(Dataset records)

━━━━━━━━━━

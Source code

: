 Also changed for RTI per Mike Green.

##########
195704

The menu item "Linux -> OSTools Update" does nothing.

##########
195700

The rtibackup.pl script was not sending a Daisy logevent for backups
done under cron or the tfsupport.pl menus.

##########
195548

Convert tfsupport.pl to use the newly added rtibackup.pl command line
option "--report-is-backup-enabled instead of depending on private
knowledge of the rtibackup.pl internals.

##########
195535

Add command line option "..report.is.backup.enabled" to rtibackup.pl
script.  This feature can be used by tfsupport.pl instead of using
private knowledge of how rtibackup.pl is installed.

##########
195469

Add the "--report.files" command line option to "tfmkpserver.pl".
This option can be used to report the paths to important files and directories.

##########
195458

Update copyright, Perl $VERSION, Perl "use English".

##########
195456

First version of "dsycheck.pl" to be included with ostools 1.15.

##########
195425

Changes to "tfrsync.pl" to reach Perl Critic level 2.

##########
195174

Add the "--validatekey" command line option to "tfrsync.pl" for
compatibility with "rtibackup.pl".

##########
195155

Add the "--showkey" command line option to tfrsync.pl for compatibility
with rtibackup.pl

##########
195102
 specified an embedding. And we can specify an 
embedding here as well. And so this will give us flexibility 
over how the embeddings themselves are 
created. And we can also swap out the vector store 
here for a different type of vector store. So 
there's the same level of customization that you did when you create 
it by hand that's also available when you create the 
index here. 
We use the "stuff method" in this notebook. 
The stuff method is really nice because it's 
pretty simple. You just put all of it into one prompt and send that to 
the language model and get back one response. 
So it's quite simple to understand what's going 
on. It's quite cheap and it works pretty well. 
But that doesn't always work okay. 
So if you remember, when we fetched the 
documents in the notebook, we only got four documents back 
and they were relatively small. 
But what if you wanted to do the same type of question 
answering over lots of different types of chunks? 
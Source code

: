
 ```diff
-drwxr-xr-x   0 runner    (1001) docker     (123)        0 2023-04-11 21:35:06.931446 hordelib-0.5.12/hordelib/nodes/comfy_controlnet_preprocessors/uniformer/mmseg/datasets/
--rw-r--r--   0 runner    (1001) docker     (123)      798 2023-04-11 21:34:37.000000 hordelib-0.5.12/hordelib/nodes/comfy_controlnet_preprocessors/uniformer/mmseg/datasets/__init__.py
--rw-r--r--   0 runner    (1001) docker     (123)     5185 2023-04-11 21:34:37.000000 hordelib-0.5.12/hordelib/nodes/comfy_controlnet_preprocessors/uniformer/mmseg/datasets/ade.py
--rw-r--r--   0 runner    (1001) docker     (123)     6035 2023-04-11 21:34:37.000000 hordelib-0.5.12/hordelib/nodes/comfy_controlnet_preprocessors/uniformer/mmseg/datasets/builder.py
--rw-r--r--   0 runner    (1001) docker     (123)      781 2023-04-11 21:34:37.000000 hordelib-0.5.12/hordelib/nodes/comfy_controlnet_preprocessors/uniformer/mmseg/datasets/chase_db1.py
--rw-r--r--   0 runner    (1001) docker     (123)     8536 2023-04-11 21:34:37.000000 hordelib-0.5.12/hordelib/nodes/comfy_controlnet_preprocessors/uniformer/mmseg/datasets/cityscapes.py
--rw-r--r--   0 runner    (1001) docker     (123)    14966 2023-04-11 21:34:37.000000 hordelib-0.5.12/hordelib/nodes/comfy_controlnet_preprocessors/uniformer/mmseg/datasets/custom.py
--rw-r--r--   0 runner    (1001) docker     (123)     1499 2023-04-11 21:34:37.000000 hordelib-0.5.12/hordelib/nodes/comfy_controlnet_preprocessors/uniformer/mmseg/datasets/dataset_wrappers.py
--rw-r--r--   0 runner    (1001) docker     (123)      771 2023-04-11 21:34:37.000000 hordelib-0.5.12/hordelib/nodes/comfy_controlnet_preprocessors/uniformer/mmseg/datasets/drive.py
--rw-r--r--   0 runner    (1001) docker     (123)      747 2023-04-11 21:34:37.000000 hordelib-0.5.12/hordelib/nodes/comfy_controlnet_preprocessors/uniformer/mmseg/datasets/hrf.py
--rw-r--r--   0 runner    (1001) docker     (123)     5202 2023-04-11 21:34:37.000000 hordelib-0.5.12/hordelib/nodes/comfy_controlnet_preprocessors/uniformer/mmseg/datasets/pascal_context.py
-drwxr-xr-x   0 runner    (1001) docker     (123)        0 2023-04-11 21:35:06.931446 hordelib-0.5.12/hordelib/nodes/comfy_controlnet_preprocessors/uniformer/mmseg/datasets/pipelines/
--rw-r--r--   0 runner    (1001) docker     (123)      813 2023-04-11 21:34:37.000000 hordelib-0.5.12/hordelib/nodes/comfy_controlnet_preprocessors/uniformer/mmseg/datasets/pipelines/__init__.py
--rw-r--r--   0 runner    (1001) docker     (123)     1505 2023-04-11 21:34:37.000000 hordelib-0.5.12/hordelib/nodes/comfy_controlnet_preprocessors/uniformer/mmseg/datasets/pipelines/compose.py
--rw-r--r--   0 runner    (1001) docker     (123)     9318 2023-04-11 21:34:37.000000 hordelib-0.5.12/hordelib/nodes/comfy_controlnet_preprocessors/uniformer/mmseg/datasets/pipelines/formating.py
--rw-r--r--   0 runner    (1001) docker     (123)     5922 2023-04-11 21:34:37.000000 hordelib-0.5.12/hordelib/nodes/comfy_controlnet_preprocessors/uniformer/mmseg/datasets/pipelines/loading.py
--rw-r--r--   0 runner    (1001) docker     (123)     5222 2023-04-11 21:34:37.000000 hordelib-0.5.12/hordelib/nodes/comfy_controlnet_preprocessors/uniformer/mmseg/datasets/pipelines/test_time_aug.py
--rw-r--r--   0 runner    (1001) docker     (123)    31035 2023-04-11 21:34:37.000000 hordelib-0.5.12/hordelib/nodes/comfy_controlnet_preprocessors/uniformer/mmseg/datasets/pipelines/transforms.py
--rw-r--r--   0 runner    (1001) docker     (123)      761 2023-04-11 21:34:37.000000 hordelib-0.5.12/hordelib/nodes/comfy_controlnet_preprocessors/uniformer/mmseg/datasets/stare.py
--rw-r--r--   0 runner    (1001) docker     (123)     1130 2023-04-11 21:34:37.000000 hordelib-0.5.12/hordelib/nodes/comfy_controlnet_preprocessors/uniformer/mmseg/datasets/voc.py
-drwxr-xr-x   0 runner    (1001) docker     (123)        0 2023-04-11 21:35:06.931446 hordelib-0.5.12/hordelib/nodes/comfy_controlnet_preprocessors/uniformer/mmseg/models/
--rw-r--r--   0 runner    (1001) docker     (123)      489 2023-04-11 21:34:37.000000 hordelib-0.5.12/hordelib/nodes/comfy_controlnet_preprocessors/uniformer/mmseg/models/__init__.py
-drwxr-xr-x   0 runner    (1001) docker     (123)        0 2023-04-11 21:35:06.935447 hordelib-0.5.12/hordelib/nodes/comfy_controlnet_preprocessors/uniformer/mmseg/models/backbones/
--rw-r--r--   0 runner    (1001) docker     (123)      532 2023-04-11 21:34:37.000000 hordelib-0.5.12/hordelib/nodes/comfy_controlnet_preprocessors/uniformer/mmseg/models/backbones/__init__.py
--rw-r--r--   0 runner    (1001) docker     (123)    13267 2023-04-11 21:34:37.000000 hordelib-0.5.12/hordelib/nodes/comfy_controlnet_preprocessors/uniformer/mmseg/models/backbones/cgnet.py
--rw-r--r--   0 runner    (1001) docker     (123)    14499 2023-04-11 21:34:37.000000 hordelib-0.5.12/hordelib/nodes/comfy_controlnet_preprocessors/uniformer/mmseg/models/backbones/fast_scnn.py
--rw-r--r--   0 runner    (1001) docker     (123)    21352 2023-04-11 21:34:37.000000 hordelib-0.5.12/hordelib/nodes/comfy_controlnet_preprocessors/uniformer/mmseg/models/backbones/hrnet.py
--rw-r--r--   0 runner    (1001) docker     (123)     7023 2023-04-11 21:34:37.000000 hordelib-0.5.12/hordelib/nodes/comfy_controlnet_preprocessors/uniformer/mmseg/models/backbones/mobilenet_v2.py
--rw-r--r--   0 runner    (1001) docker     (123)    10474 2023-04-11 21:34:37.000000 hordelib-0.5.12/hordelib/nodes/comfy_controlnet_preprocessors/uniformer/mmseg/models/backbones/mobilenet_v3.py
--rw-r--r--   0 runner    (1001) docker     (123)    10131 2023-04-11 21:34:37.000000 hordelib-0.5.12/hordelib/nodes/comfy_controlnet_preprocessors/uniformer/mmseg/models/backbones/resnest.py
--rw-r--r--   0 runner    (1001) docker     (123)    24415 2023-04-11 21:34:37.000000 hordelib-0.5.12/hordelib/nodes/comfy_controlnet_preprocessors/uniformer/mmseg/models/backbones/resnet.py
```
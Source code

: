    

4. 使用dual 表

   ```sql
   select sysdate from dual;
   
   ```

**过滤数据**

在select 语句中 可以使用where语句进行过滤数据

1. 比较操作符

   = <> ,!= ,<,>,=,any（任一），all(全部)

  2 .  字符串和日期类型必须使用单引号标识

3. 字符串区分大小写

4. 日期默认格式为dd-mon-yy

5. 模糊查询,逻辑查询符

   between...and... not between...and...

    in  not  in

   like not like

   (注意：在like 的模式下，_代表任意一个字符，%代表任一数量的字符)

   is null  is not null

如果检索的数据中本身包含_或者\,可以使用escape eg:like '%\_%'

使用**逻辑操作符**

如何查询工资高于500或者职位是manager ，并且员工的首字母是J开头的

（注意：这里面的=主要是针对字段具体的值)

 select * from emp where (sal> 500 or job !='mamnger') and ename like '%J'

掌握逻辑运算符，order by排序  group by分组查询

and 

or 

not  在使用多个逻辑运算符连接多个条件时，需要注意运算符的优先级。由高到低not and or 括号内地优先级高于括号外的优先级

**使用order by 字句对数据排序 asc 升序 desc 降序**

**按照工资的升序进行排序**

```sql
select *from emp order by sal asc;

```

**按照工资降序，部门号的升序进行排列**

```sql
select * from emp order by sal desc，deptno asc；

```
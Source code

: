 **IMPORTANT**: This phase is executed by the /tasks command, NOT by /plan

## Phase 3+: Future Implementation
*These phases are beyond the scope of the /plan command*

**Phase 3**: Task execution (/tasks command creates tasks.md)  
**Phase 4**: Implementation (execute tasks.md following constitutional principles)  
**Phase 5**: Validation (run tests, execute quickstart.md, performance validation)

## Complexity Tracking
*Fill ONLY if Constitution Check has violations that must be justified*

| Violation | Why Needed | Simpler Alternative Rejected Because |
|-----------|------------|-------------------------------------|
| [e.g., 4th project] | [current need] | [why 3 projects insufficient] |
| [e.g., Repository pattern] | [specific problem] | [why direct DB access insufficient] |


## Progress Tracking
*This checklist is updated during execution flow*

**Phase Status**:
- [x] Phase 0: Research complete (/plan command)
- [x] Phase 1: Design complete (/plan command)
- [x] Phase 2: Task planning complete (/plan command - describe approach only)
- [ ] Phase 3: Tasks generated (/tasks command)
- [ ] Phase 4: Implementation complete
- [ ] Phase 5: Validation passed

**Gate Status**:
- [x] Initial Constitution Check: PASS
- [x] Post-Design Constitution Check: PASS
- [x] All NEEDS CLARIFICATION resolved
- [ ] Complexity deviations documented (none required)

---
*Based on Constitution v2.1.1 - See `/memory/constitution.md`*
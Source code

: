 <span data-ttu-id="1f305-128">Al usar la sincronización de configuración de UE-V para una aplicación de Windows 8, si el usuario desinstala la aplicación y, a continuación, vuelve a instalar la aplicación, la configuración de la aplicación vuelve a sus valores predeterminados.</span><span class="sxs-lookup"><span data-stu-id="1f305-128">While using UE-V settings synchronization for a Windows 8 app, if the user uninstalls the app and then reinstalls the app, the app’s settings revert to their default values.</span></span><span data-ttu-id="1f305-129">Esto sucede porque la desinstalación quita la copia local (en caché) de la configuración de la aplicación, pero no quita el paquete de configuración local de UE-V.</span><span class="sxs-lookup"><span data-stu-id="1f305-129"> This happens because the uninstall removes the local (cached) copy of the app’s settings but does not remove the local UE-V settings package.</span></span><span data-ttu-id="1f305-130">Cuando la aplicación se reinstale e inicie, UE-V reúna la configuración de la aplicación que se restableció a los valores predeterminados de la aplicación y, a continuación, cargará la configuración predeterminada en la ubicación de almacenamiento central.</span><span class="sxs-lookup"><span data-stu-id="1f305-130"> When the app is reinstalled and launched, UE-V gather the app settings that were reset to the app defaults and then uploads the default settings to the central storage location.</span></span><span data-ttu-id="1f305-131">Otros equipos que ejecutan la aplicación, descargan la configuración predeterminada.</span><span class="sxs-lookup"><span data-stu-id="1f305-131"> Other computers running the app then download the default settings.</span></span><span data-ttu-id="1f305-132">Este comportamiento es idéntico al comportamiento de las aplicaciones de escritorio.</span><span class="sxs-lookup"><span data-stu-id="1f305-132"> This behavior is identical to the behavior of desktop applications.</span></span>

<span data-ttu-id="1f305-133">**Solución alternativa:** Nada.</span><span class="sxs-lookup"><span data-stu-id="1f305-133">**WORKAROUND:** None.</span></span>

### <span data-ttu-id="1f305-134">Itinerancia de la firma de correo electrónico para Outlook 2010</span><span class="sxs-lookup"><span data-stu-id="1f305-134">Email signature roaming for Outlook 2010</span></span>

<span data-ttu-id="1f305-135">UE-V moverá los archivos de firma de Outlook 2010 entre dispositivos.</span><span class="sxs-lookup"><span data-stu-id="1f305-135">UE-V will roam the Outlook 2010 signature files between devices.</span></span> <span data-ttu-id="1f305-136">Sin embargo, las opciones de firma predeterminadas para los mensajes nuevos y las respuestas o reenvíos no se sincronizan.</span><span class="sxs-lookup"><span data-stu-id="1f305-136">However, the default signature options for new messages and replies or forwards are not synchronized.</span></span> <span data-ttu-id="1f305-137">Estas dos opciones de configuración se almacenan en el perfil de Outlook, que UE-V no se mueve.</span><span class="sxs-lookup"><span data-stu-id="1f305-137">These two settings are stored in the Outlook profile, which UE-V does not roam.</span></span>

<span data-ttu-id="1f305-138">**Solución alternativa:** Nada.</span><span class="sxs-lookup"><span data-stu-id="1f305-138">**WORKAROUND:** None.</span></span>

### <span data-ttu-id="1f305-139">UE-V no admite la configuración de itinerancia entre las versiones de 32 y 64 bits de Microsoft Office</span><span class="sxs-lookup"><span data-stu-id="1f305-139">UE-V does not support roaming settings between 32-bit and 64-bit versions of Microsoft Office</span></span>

━━━━━━━━━━

**Work to be completed**
Pull every line containing "Implementation" out of the data above.

**Task result**
## Phase 3+: Future Implementation
**Phase 4**: Implementation (execute tasks.md following constitutional principles)  
- [ ] Phase 4: Implementation complete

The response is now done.